Our general goal in this research work is to demonstrate how the use of secure Multi-party Computation (MPC) protocols can enable privacy-preserving fake news detection techniques. We are going to use neural networks inference models to classify news texts. The MPC protocols can be used both during the training and inference phases. 

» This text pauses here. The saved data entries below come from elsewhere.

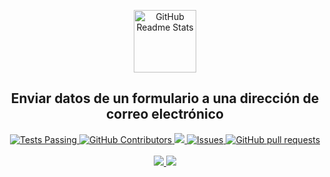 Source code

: <p align="center">
 <img width="100px" src="https://user-images.githubusercontent.com/67869168/208069351-8394b836-1fdc-49d5-b713-a0e3819b40d6.png" align="center" alt="GitHub Readme Stats" />
 <h2 align="center">Enviar datos de un formulario a una dirección de correo electrónico</h2>
  <p align="center">
    <a href="https://github.com/alejandroalsa/github-readme-stats/actions">
      <img alt="Tests Passing" src="https://github.com/anuraghazra/github-readme-stats/workflows/Test/badge.svg" />
    </a>
    <a href="https://github.com/alejandroalsa/github-readme-stats/graphs/contributors">
      <img alt="GitHub Contributors" src="https://img.shields.io/github/contributors/alejandroalsa/Send-Mail-PHP" />
    </a>
    <a href="https://codecov.io/gh/alejandroalsa/github-readme-stats">
      <img src="https://codecov.io/gh/anuraghazra/github-readme-stats/branch/master/graph/badge.svg" />
    </a>
    <a href="https://github.com/alejandroalsa/github-readme-stats/issues">
      <img alt="Issues" src="https://img.shields.io/github/issues/anuraghazra/github-readme-stats?color=0088ff" />
    </a>
    <a href="https://github.com/alejandroalsa/github-readme-stats/pulls">
      <img alt="GitHub pull requests" src="https://img.shields.io/github/issues-pr/anuraghazra/github-readme-stats?color=0088ff" />
    </a>
    <br />
    <br />
    <a href="https://a.paddle.com/v2/click/16413/119403?link=1227">
      <img src="https://img.shields.io/badge/Supported%20by-VSCode%20Power%20User%20%E2%86%92-gray.svg?colorA=655BE1&colorB=4F44D6&style=for-the-badge"/>
    </a>
    <a href="https://a.paddle.com/v2/click/16413/119403?link=2345">
      <img src="https://img.shields.io/badge/Supported%20by-Node%20Cli.com%20%E2%86%92-gray.svg?colorA=61c265&colorB=4CAF50&style=for-the-badge"/>
    </a>
  </p> 
 
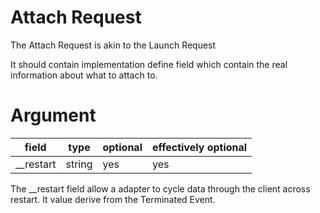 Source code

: # Attach Request

The Attach Request is akin to the Launch Request

It should contain implementation define field which contain the real information about what to attach to.

# Argument

| field       | type   | optional | effectively optional |
| ----------- | ------ | -------- | -------------------- |
| \_\_restart | string | yes      | yes                  |

The \_\_restart field allow a adapter to cycle data through the client across restart.
It value derive from the Terminated Event.
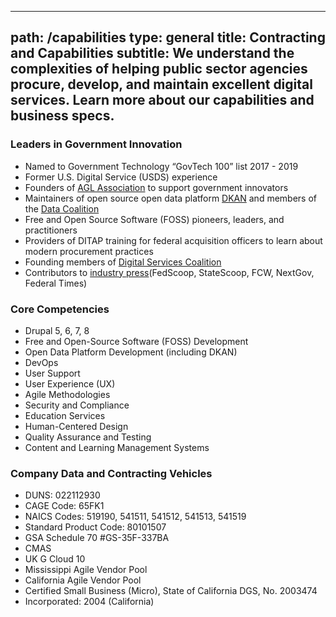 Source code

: ---
path: /capabilities
type: general
title: Contracting and Capabilities
subtitle: We understand the complexities of helping public sector agencies procure, develop, and maintain excellent digital services. Learn more about our capabilities and business specs. 
----------------------------------------------------------------------------------------------------------------

### Leaders in Government Innovation

* Named to Government Technology “GovTech 100” list 2017 - 2019 
* Former U.S. Digital Service (USDS) experience
* Founders of [AGL Association](https://www.agilegovleaders.org/ "Agile Government Leadership") to support government innovators
* Maintainers of open source open data platform [DKAN](https://getdkan.org/ "DKAN") and members of the [Data Coalition](https://www.datacoalition.org/)
* Free and Open Source Software (FOSS) pioneers, leaders, and practitioners
* Providers of DITAP training for federal acquisition officers to learn about modern procurement practices
* Founding members of [Digital Services Coalition](https://digitalservicescoalition.org/#/)
* Contributors to [industry press](https://www.civicactions.com/press "Press")(FedScoop, StateScoop, FCW, NextGov, Federal Times)

### Core Competencies 

* Drupal 5, 6, 7, 8
* Free and Open-Source Software (FOSS) Development
* Open Data Platform Development (including DKAN)
* DevOps
* User Support
* User Experience (UX)
* Agile Methodologies
* Security and Compliance
* Education Services
* Human-Centered Design
* Quality Assurance and Testing	
* Content and Learning Management Systems

### Company Data and Contracting Vehicles 

* DUNS: 022112930
* CAGE Code: 65FK1
* NAICS Codes: 519190, 541511, 541512, 541513, 541519
* Standard Product Code: 80101507
* GSA Schedule 70 #GS-35F-337BA
* CMAS
* UK G Cloud 10
* Mississippi Agile Vendor Pool
* California Agile Vendor Pool
* Certified Small Business (Micro), State of California DGS, No. 2003474
* Incorporated: 2004 (California) 
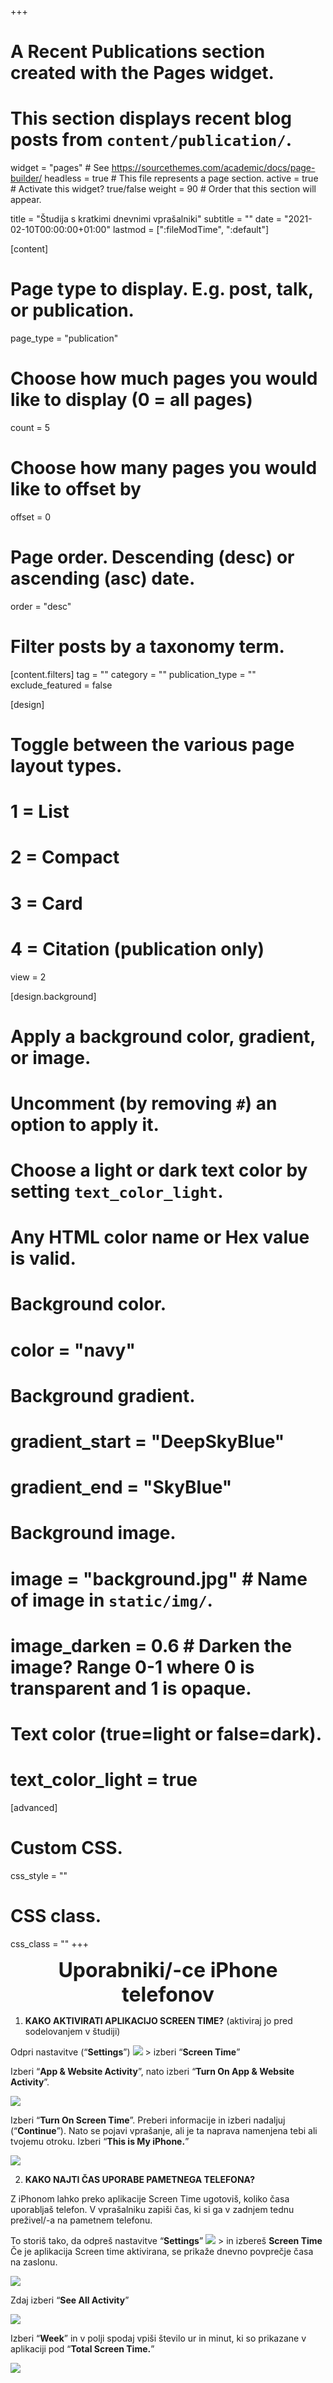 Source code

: +++
# A Recent Publications section created with the Pages widget.
# This section displays recent blog posts from `content/publication/`.

widget = "pages"  # See https://sourcethemes.com/academic/docs/page-builder/
headless = true  # This file represents a page section.
active = true  # Activate this widget? true/false
weight = 90  # Order that this section will appear.

title = "Študija s kratkimi dnevnimi vprašalniki"
subtitle = ""
date = "2021-02-10T00:00:00+01:00"
lastmod = [":fileModTime", ":default"]

[content]
  # Page type to display. E.g. post, talk, or publication.
  page_type = "publication"
  
  # Choose how much pages you would like to display (0 = all pages)
  count = 5
  
  # Choose how many pages you would like to offset by
  offset = 0

  # Page order. Descending (desc) or ascending (asc) date.
  order = "desc"

  # Filter posts by a taxonomy term.
  [content.filters]
    tag = ""
    category = ""
    publication_type = ""
    exclude_featured = false
  
[design]
  # Toggle between the various page layout types.
  #   1 = List
  #   2 = Compact
  #   3 = Card
  #   4 = Citation (publication only)
  view = 2
  
[design.background]
  # Apply a background color, gradient, or image.
  #   Uncomment (by removing `#`) an option to apply it.
  #   Choose a light or dark text color by setting `text_color_light`.
  #   Any HTML color name or Hex value is valid.
    
  # Background color.
  # color = "navy"
  
  # Background gradient.
  # gradient_start = "DeepSkyBlue"
  # gradient_end = "SkyBlue"
  
  # Background image.
  # image = "background.jpg"  # Name of image in `static/img/`.
  # image_darken = 0.6  # Darken the image? Range 0-1 where 0 is transparent and 1 is opaque.

  # Text color (true=light or false=dark).
  # text_color_light = true  
  
[advanced]
 # Custom CSS. 
 css_style = ""
 
 # CSS class.
 css_class = ""
+++

<font size="6">
<b><center>Uporabniki/-ce iPhone telefonov</center></b>
</font>

1.	<b>KAKO AKTIVIRATI APLIKACIJO SCREEN TIME?</b> (aktiviraj jo pred sodelovanjem v študiji)

Odpri nastavitve (“<b>Settings</b>”) ![](/img/diary/sl/diarygear.png) > izberi “<b>Screen Time</b>”

Izberi “<b>App & Website Activity</b>”, nato izberi “<b>Turn On App & Website Activity</b>”.

![](/img/diary/sl/diary17.png)

Izberi “<b>Turn On Screen Time</b>”. Preberi informacije in izberi nadaljuj (“<b>Continue</b>”). Nato se pojavi vprašanje, ali je ta naprava namenjena tebi ali tvojemu otroku. Izberi “<b>This is My iPhone.</b>”

![](/img/diary/sl/diary18.png)

2.	<b>KAKO NAJTI ČAS UPORABE PAMETNEGA TELEFONA?</b>

Z iPhonom lahko preko aplikacije Screen Time ugotoviš, koliko časa uporabljaš telefon. V vprašalniku zapiši čas, ki si ga v zadnjem tednu preživel/-a na pametnem telefonu.

To storiš tako, da odpreš nastavitve “<b>Settings</b>” ![](/img/diary/sl/diarygear.png) > in izbereš <b>Screen Time</b>
Če je aplikacija Screen time aktivirana, se prikaže dnevno povprečje časa na zaslonu. 

![](/img/diary/sl/diary19.png)

Zdaj izberi “<b>See All Activity</b>”

![](/img/diary/sl/diary20.png)

Izberi “<b>Week</b>” in v polji spodaj vpiši število ur in minut, ki so prikazane v aplikaciji pod “<b>Total Screen Time.</b>”

![](/img/diary/sl/diary21.png)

In this notebook we setup the files that willl be used in each computing node. The generated folders and files will be used both for the ppml training and ppml inference experiments.

**Notice:**
In order to run this setup you need to first generate the training, validation and test subsets for each dataset. As weel as the embeddings used for text encoding. Refer to the [Classic NLP](./classic_nlp.ipynb) and the [BERT Based Embeddings](./embeddings.ipynb) notebooks for more details.

In [1]:
# Utilities
import os, sys, time, types, joblib
import numpy as np

In [2]:
# PyTorch
import torch

In [3]:
# Path to your copy of CrypTen
sys.path.insert(0, os.path.abspath('/home/ppml/CrypTen/'))
import crypten

In [4]:
# - Computing parties
ALICE = 0   # Will train the model
BOB = 1     # Has the training and validation sets
CHARLIE = 2 # Has the test set

In [5]:
# - Experiment globals
args = types.SimpleNamespace()

# List of datasets used in the experiments
args.datasets = ["liar", "sbnc", "fake.br", "factck.br"]
# Sentence_Transformer embbedings used to encode the texts
args.embeddings = ["stsb-distilbert-base", "paraphrase-multilingual-mpnet-base-v2"]
# Path to the NLP preprocessed datasets. Refer to the `classic_nlp.ipynb` 
# notebook for more details
args.dataset_home = "/home/ppml/datasets"

# Where to save the temp files
args.output_path = './output'

In [6]:
#- The Deep Neural Network models that will be trained

# Path to our models
sys.path.insert(0, sys.path.insert(0, os.path.abspath('../')))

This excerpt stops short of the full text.